Let's take StackExchange's "close question" feature as an example. The feature requires

  • commands like VoteToCloseQuestion, and CloseQuestion (direct close for moderators), and
  • events like VotedToCloseQuestion and ClosedQuestion -- note the use of past participle to express "historical facts".

The crucial point: If we reach a state of having 5 VotedToCloseQuestion, where does the event ClosedQuestion come from exactly?


Often the architecture of Event Sourcing + CQRS is presented in diagrams like:

(from a talk by Dennis Doomen)

(from a talk by Mathew McLoughlin)

What surprises my in these diagrams. The command handler has no knowledge of past events apparently. Because of that, I fail to see how events triggering other events can work exactly.

So far, the best hint I have found was this Q/A. The top-voted answer mentions the notion of "Event Handlers" that are responsible for feeding commands back into the system as a reaction to events. In an attempt to make this more concrete, I came up with the following interpretation (focusing on the command side only, pipes are topics/queues, solid arrows is publish, dashed arrows is subscribe):

However, such an architecture has some weird implications:

  • The CommandHandler is only subscribed to the commands topic.
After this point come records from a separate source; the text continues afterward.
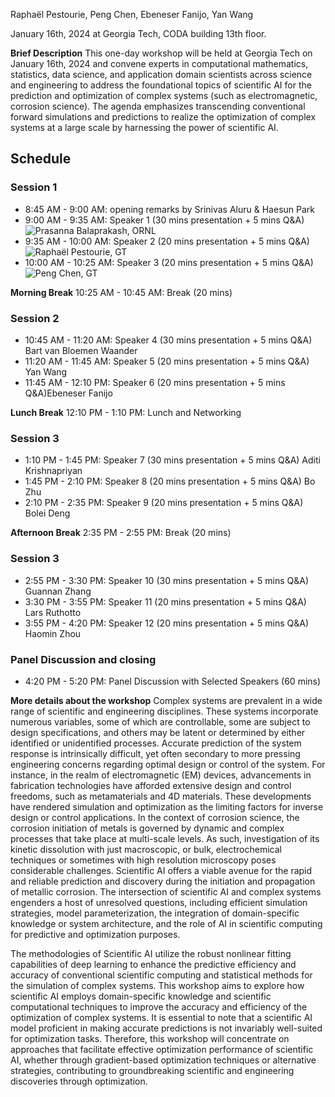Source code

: Raphaël Pestourie, Peng Chen, Ebeneser Fanijo, Yan Wang

January 16th, 2024 at Georgia Tech, CODA building 13th floor.

**Brief Description** This one-day workshop will be held at Georgia Tech on January 16th, 2024 and convene experts in computational mathematics, statistics, data science, and application domain scientists across science and engineering to address the foundational topics of scientific AI for the prediction and optimization of complex systems (such as electromagnetic, corrosion science). The agenda emphasizes transcending conventional forward simulations and predictions to realize the optimization of complex systems at a large scale by harnessing the power of scientific AI. 

## Schedule

### Session 1

- 8:45 AM - 9:00 AM: opening remarks by Srinivas Aluru & Haesun Park
- 9:00 AM - 9:35 AM: Speaker 1 (30 mins presentation + 5 mins Q&A) ![Prasanna Balaprakash, ORNL](https://www.ornl.gov/staff-profile/prasanna-balaprakash)
- 9:35 AM - 10:00 AM: Speaker 2 (20 mins presentation + 5 mins Q&A) ![Raphaël Pestourie, GT](https://www.raphaelpestourie.com/)
- 10:00 AM - 10:25 AM: Speaker 3 (20 mins presentation + 5 mins Q&A) ![Peng Chen, GT](https://faculty.cc.gatech.edu/~pchen402/)

**Morning Break** 10:25 AM - 10:45 AM: Break (20 mins)

### Session 2

- 10:45 AM - 11:20 AM: Speaker 4 (30 mins presentation + 5 mins Q&A) Bart van Bloemen Waander
- 11:20 AM - 11:45 AM: Speaker 5 (20 mins presentation + 5 mins Q&A) Yan Wang
- 11:45 AM - 12:10 PM: Speaker 6 (20 mins presentation + 5 mins Q&A)Ebeneser Fanijo

**Lunch Break** 12:10 PM - 1:10 PM: Lunch and Networking

### Session 3

- 1:10 PM - 1:45 PM: Speaker 7 (30 mins presentation + 5 mins Q&A) Aditi Krishnapriyan
- 1:45 PM - 2:10 PM: Speaker 8 (20 mins presentation + 5 mins Q&A) Bo Zhu
- 2:10 PM - 2:35 PM: Speaker 9 (20 mins presentation + 5 mins Q&A) Bolei Deng

**Afternoon Break** 2:35 PM - 2:55 PM: Break (20 mins)

### Session 3

- 2:55 PM - 3:30 PM: Speaker 10 (30 mins presentation + 5 mins Q&A) Guannan Zhang
- 3:30 PM - 3:55 PM: Speaker 11 (20 mins presentation + 5 mins Q&A) Lars Ruthotto
- 3:55 PM - 4:20 PM: Speaker 12 (20 mins presentation + 5 mins Q&A) Haomin Zhou

### Panel Discussion and closing 

- 4:20 PM - 5:20 PM: Panel Discussion with Selected Speakers (60 mins)

**More details about the workshop** Complex systems are prevalent in a wide range of scientific and engineering disciplines. These systems incorporate numerous variables, some of which are controllable, some are subject to design specifications, and others may be latent or determined by either identified or unidentified processes. Accurate prediction of the system response is intrinsically difficult, yet often secondary to more pressing engineering concerns regarding optimal design or control of the system. For instance, in the realm of electromagnetic (EM) devices, advancements in fabrication technologies have afforded extensive design and control freedoms, such as metamaterials and 4D materials. These developments have rendered simulation and optimization as the limiting factors for inverse design or control applications. In the context of corrosion science, the corrosion initiation of metals is governed by dynamic and complex processes that take place at multi-scale levels. As such, investigation of its kinetic dissolution with just macroscopic, or bulk, electrochemical techniques or sometimes with high resolution microscopy poses considerable challenges. Scientific AI offers a viable avenue for the rapid and reliable prediction and discovery during the initiation and propagation of metallic corrosion. The intersection of scientific AI and complex systems engenders a host of unresolved questions, including efficient simulation strategies, model parameterization, the integration of domain-specific knowledge or system architecture, and the role of AI in scientific computing for predictive and optimization purposes. 
 
The methodologies of Scientific AI utilize the robust nonlinear fitting capabilities of deep learning to enhance the predictive efficiency and accuracy of conventional scientific computing and statistical methods for the simulation of complex systems. This workshop aims to explore how scientific AI employs domain-specific knowledge and scientific computational techniques to improve the accuracy and efficiency of the optimization of complex systems. It is essential to note that a scientific AI model proficient in making accurate predictions is not invariably well-suited for optimization tasks. Therefore, this workshop will concentrate on approaches that facilitate effective optimization performance of scientific AI, whether through gradient-based optimization techniques or alternative strategies, contributing to groundbreaking scientific and engineering discoveries through optimization.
In particular, a CommandHandler itself is not subscribed to the event stream itself. This means that the CommandHandler cannot know the full state of the system. As a result, the only decisions it can make are stateless transformations of commands to events -- which is surprisingly boring.
  • The EventHandler on the other side listens to the stream of events, so it can compute the entire application state (which it may store in materialized view local to the EventHandler service). This is the place where the business logic can live, and where we can make decisions to trigger follow-up commands.

Looking again at the introductory example, the sequence of commands/events would become:

  • Command: VoteToCloseQuestion
  • CommandHandler issues event: VotedToCloseQuestion
  • EventHandler increments internal vote counter, but does nothing because < 5
  • ... 3 more ...
  • Command: VoteToCloseQuestion
  • CommandHandler issues event: VotedToCloseQuestion
  • EventHandler increments internal vote counter, sees the count is 5, and issues the CloseQuestion command
  • Command: CloseQuestion
  • CommandHandler issues event: ClosedQuestion

It seems to work, but I'm not sure if I'm on the right track. In particular I'm wondering:

  • Does the separation into commands and events really add value like this? It feels like I have just duplicated every command as an event again, and since the CommandHandler cannot contain significant business logic due to lack of context, it becomes mostly boilerplate?
  • Others (e.g. the CQRS FAQ) seem to imply that the business logic is in the command handler. How is this possible if it cannot know the application state?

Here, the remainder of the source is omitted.